(Instructions for the task): The required output is the lines below from the line containing "Switch-IT: Simple But Useful" to the line containing "In multiplayer mode, the", inclusive, retyped exactly. No other lines belong in it.

(Materials provided Opens)

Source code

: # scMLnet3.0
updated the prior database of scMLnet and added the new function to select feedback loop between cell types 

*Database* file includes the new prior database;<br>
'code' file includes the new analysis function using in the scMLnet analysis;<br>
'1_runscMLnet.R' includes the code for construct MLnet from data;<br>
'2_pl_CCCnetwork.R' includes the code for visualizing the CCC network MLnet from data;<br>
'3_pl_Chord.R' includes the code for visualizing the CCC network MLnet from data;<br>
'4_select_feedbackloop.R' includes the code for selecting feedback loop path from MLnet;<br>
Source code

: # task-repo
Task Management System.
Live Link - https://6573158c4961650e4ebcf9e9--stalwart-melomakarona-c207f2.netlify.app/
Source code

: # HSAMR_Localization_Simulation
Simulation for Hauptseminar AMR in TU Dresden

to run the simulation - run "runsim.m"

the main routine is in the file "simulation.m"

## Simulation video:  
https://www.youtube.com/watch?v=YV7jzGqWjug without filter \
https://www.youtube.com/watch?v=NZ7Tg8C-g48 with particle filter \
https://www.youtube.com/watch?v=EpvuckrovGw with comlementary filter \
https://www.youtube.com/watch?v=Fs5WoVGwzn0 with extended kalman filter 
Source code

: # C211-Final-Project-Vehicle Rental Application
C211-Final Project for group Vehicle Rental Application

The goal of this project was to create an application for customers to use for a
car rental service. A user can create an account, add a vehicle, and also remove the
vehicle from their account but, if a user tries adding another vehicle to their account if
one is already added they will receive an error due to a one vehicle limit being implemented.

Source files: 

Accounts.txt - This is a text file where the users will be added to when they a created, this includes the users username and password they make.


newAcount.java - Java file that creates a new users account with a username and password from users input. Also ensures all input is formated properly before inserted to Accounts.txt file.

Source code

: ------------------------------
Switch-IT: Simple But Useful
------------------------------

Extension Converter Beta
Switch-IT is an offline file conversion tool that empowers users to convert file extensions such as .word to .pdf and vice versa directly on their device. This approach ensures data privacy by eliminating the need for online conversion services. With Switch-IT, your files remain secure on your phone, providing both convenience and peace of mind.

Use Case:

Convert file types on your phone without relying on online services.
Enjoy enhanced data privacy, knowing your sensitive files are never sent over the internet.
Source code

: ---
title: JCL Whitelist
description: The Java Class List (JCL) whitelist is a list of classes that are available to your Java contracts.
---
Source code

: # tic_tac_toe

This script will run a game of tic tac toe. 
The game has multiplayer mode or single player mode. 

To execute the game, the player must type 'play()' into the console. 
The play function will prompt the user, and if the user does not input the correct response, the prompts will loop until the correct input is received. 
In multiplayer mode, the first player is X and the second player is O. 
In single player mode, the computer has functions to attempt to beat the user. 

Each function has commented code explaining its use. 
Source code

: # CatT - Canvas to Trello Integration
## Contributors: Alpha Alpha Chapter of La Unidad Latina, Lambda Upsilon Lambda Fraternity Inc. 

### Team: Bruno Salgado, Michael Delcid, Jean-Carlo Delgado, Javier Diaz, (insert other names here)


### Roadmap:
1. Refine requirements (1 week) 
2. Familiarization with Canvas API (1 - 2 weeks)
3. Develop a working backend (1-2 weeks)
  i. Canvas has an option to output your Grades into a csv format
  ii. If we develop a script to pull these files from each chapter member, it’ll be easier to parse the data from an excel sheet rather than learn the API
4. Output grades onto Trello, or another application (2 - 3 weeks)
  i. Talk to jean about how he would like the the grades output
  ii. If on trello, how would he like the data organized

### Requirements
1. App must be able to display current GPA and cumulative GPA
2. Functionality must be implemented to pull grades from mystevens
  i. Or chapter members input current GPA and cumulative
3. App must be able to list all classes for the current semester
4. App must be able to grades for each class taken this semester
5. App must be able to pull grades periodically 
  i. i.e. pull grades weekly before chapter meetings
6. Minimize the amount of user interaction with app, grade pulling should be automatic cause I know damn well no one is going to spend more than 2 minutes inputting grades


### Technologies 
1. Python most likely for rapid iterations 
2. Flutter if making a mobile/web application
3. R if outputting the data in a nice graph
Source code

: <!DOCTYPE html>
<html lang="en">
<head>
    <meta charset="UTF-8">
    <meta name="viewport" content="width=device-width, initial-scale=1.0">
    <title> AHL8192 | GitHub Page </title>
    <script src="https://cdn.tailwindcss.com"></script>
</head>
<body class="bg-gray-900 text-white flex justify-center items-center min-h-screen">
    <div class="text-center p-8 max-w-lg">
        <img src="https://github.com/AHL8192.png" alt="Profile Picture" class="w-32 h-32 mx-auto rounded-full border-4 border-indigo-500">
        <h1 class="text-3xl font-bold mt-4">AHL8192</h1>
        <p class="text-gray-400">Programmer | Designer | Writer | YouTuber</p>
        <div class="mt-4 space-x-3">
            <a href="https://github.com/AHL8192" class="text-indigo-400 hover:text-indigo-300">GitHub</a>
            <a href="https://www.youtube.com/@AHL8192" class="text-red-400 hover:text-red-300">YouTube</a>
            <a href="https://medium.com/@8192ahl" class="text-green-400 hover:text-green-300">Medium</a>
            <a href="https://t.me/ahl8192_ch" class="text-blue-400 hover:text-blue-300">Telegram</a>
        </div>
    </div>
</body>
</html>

(Materials provided Closes)

(Task response):
Switch-IT: Simple But Useful
------------------------------

Extension Converter Beta
Switch-IT is an offline file conversion tool that empowers users to convert file extensions such as .word to .pdf and vice versa directly on their device. This approach ensures data privacy by eliminating the need for online conversion services. With Switch-IT, your files remain secure on your phone, providing both convenience and peace of mind.

Use Case:

Convert file types on your phone without relying on online services.
Enjoy enhanced data privacy, knowing your sensitive files are never sent over the internet.
Source code

: ---
title: JCL Whitelist
description: The Java Class List (JCL) whitelist is a list of classes that are available to your Java contracts.
---
Source code

: # tic_tac_toe

This script will run a game of tic tac toe. 
The game has multiplayer mode or single player mode. 

To execute the game, the player must type 'play()' into the console. 
The play function will prompt the user, and if the user does not input the correct response, the prompts will loop until the correct input is received. 
In multiplayer mode, the first player is X and the second player is O. 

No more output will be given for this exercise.